Your task: Find the string "jacoco" in the listing below and return each line it appears in.

Input material:
┄┄┄┄┄┄

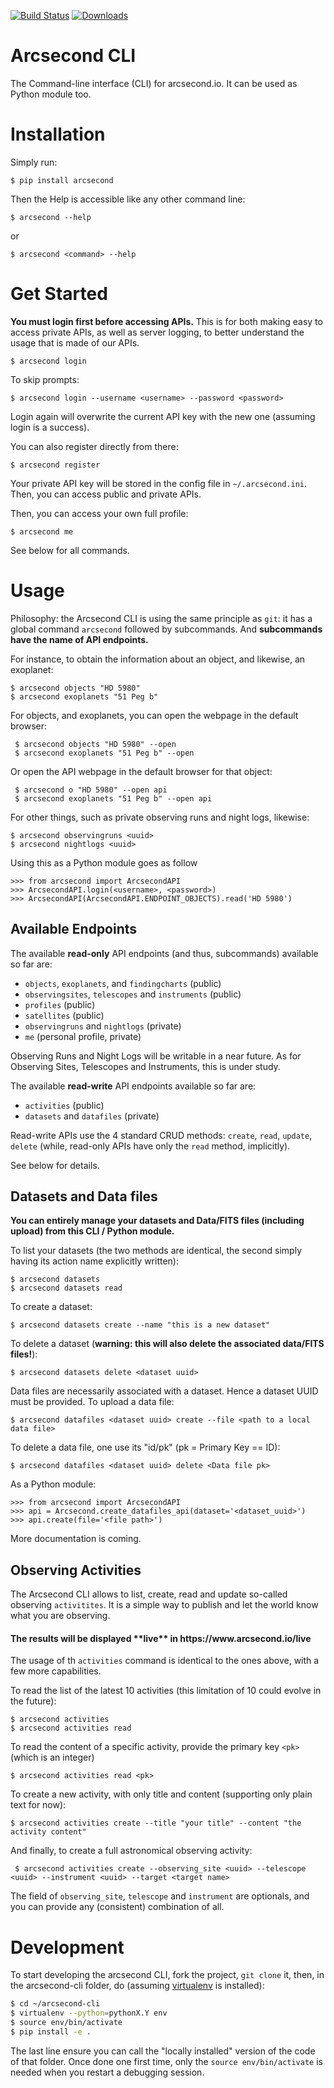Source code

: [![Build Status](https://img.shields.io/endpoint.svg?url=https%3A%2F%2Factions-badge.atrox.dev%2Farcsecond-io%2Fcli%2Fbadge&style=flat)](https://actions-badge.atrox.dev/arcsecond-io/cli/goto) [![Downloads](http://pepy.tech/badge/arcsecond)](http://pepy.tech/project/arcsecond)

# Arcsecond CLI

The Command-line interface (CLI) for arcsecond.io. It can be used as Python module too.


# Installation

Simply run:

    $ pip install arcsecond

Then the Help is accessible like any other command line:

    $ arcsecond --help

or 

    $ arcsecond <command> --help
    
    
# Get Started 
    
**You must login first before accessing APIs.** This is for both making easy to access private APIs, as well as server
logging, to better understand the usage that is made of our APIs. 

    $ arcsecond login 
    
To skip prompts:

    $ arcsecond login --username <username> --password <password>

Login again will overwrite the current API key with the new one (assuming login is a success).

You can also register directly from there:

    $ arcsecond register 

Your private API key will be stored in the config file in `~/.arcsecond.ini`. Then, you can access public and private APIs. 

Then, you can access your own full profile:

    $ arcsecond me

See below for all commands.

# Usage

Philosophy: the Arcsecond CLI is using the same principle as `git`: it has a global
command `arcsecond` followed by subcommands. And **subcommands have the name of API endpoints.**

For instance, to obtain the information about an object, and likewise, an exoplanet:

    $ arcsecond objects "HD 5980"
    $ arcsecond exoplanets "51 Peg b"
         
For objects, and exoplanets, you can open the webpage in the default browser:     

     $ arcsecond objects "HD 5980" --open
     $ arcsecond exoplanets "51 Peg b" --open

Or open the API webpage in the default browser for that object:     

     $ arcsecond o "HD 5980" --open api
     $ arcsecond exoplanets "51 Peg b" --open api
    
For other things, such as private observing runs and night logs, likewise:

    $ arcsecond observingruns <uuid>
    $ arcsecond nightlogs <uuid>    

Using this as a Python module goes as follow

    >>> from arcsecond import ArcsecondAPI
    >>> ArcsecondAPI.login(<username>, <password>)
    >>> ArcsecondAPI(ArcsecondAPI.ENDPOINT_OBJECTS).read('HD 5980')

## Available Endpoints

The available **read-only** API endpoints (and thus, subcommands) available so far are: 
* `objects`, `exoplanets`, and `findingcharts` (public)
* `observingsites`, `telescopes` and `instruments` (public)
* `profiles` (public)
* `satellites` (public)
* `observingruns` and `nightlogs` (private)
* `me` (personal profile, private)

Observing Runs and Night Logs will be writable in a near future. As for Observing Sites, Telescopes
and Instruments, this is under study.

The available **read-write** API endpoints available so far are: 
* `activities` (public)
* `datasets` and `datafiles` (private)

Read-write APIs use the 4 standard CRUD methods: `create`, `read`, `update`, `delete` (while, read-only APIs
have only the `read` method, implicitly).

See below for details.

## Datasets and Data files

**You can entirely manage your datasets and Data/FITS files (including upload) from this CLI / Python module.**

To list your datasets (the two methods are identical, the second simply having its action name explicitly written):

    $ arcsecond datasets
    $ arcsecond datasets read
    
To create a dataset:

    $ arcsecond datasets create --name "this is a new dataset"

To delete a dataset (**warning: this will also delete the associated data/FITS files!**):

    $ arcsecond datasets delete <dataset uuid>
    
Data files are necessarily associated with a dataset. Hence a dataset UUID must be provided.
To upload a data file:

    $ arcsecond datafiles <dataset uuid> create --file <path to a local data file>
    
To delete a data file, one use its "id/pk" (pk = Primary Key == ID):

    $ arcsecond datafiles <dataset uuid> delete <Data file pk>
    
As a Python module:

    >>> from arcsecond import ArcsecondAPI
    >>> api = Arcsecond.create_datafiles_api(dataset='<dataset_uuid>')
    >>> api.create(file='<file path>')    

More documentation is coming.

## Observing Activities

The Arcsecond CLI allows to list, create, read and update so-called observing `activitites`. It is a simple way to publish and let the world know what you are observing.

<h4>The results will be displayed **live** in https://www.arcsecond.io/live</h4>

The usage of th `activities` command is identical to the ones above, with a few more capabilities.

To read the list of the latest 10 activities (this limitation of 10 could evolve in the future):

    $ arcsecond activities 
    $ arcsecond activities read

To read the content of a specific activity, provide the primary key `<pk>` (which is an integer) 

    $ arcsecond activities read <pk> 

To create a new activity, with only title and content (supporting only plain text for now): 

    $ arcsecond activities create --title "your title" --content "the activity content"
    
And finally, to create a full astronomical observing activity:
     
     $ arcsecond activities create --observing_site <uuid> --telescope <uuid> --instrument <uuid> --target <target name>
     
The field of `observing_site`, `telescope` and `instrument` are optionals, and you can provide any (consistent) combination of all.

# Development

To start developing the arcsecond CLI, fork the project, `git clone` it, then, in the arcsecond-cli folder, do (assuming [virtualenv](https://virtualenv.pypa.io/en/stable/) is installed):

```bash
$ cd ~/arcsecond-cli
$ virtualenv --python=pythonX.Y env
$ source env/bin/activate
$ pip install -e .
``` 

The last line ensure you can call the "locally installed" version of the code of that folder. Once done one first time, only the `source env/bin/activate` is needed when you restart a debugging session.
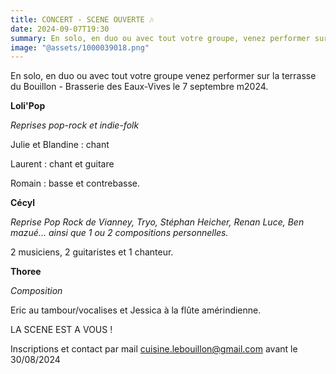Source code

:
```yaml
---
title: CONCERT - SCENE OUVERTE 🎶
date: 2024-09-07T19:30
summary: En solo, en duo ou avec tout votre groupe, venez performer sur la terrasse du Bouillon - Brasserie des Eaux-Vives le 7 septembre 2024
image: "@assets/1000039018.png"
---
```

En solo, en duo ou avec tout votre groupe venez performer sur la terrasse du Bouillon - Brasserie des Eaux-Vives le 7 septembre m2024.

**Loli'Pop** 

*Reprises pop-rock et indie-folk*

Julie et Blandine : chant

Laurent : chant et guitare

Romain : basse et contrebasse.

**Cécyl**

*Reprise Pop Rock de Vianney, Tryo, Stéphan Heicher, Renan Luce, Ben mazué... ainsi que 1 ou 2 compositions personnelles.* 

2 musiciens, 2 guitaristes et 1 chanteur.

**Thoree**

*Composition*

Eric au tambour/vocalises et Jessica à la flûte amérindienne.

LA SCENE EST A VOUS !

Inscriptions et contact par mail [cuisine.lebouillon@gmail.com](mailto:cuisine.lebouillon@gmail.com) avant le 30/08/2024

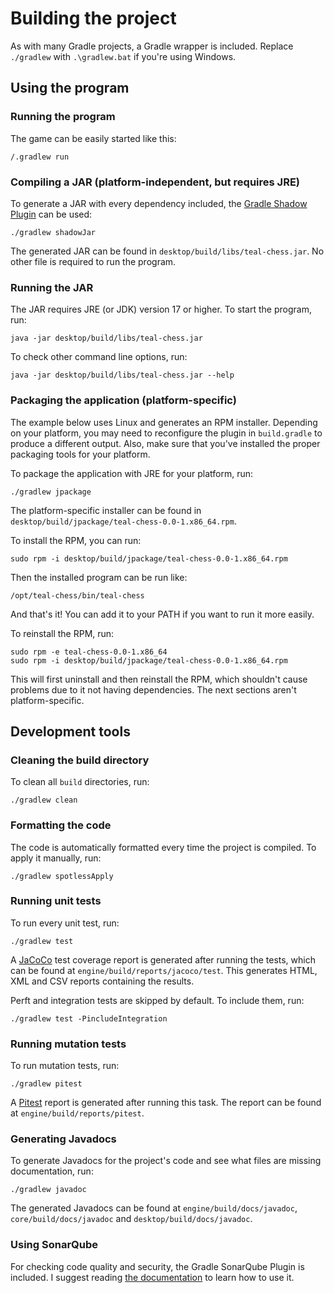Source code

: # Building the project

As with many Gradle projects, a Gradle wrapper is included. Replace `./gradlew`
with `.\gradlew.bat` if you're using Windows.

## Using the program

### Running the program

The game can be easily started like this:

```shell
/.gradlew run
```

### Compiling a JAR (platform-independent, but requires JRE)

To generate a JAR with every dependency included, the
[Gradle Shadow Plugin](https://imperceptiblethoughts.com/shadow/) can be used:

```shell
./gradlew shadowJar
```

The generated JAR can be found in `desktop/build/libs/teal-chess.jar`. No other
file is required to run the program.

### Running the JAR

The JAR requires JRE (or JDK) version 17 or higher. To start the program, run:

```shell
java -jar desktop/build/libs/teal-chess.jar
```

To check other command line options, run:

```shell
java -jar desktop/build/libs/teal-chess.jar --help
```

### Packaging the application (platform-specific)

The example below uses Linux and generates an RPM installer. Depending on your
platform, you may need to reconfigure the plugin in `build.gradle` to produce a
different output. Also, make sure that you've installed the proper packaging
tools for your platform.

To package the application with JRE for your platform, run:

```shell
./gradlew jpackage
```

The platform-specific installer can be found in
`desktop/build/jpackage/teal-chess-0.0-1.x86_64.rpm`.

To install the RPM, you can run:

```shell
sudo rpm -i desktop/build/jpackage/teal-chess-0.0-1.x86_64.rpm
```

Then the installed program can be run like:

```shell
/opt/teal-chess/bin/teal-chess
```

And that's it! You can add it to your PATH if you want to run it more easily.

To reinstall the RPM, run:

```shell
sudo rpm -e teal-chess-0.0-1.x86_64
sudo rpm -i desktop/build/jpackage/teal-chess-0.0-1.x86_64.rpm
```

This will first uninstall and then reinstall the RPM, which shouldn't cause
problems due to it not having dependencies. The next sections aren't
platform-specific.

## Development tools

### Cleaning the build directory

To clean all `build` directories, run:

```shell
./gradlew clean
```

### Formatting the code

The code is automatically formatted every time the project is compiled. To apply
it manually, run:

```shell
./gradlew spotlessApply
```

### Running unit tests

To run every unit test, run:

```shell
./gradlew test
```

A [JaCoCo](https://www.jacoco.org/jacoco/) test coverage report is generated
after running the tests, which can be found at
`engine/build/reports/jacoco/test`. This generates HTML, XML and CSV reports
containing the results.

Perft and integration tests are skipped by default.
To include them, run:

```shell
./gradlew test -PincludeIntegration
```

### Running mutation tests

To run mutation tests, run:

```shell
./gradlew pitest
```

A [Pitest](https://pitest.org/) report is generated after running this task.
The report can be found at `engine/build/reports/pitest`.

### Generating Javadocs

To generate Javadocs for the project's code and see what files are missing
documentation, run:

```shell
./gradlew javadoc
```

The generated Javadocs can be found at `engine/build/docs/javadoc`,
`core/build/docs/javadoc` and `desktop/build/docs/javadoc`.

### Using SonarQube

For checking code quality and security, the Gradle SonarQube Plugin is included.
I suggest reading
[the documentation](https://docs.sonarqube.org/latest/analysis/scan/sonarscanner-for-gradle/)
to learn how to use it.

┄┄┄┄┄┄

Finished task:
A [JaCoCo](https://www.jacoco.org/jacoco/) test coverage report is generated
`engine/build/reports/jacoco/test`. This generates HTML, XML and CSV reports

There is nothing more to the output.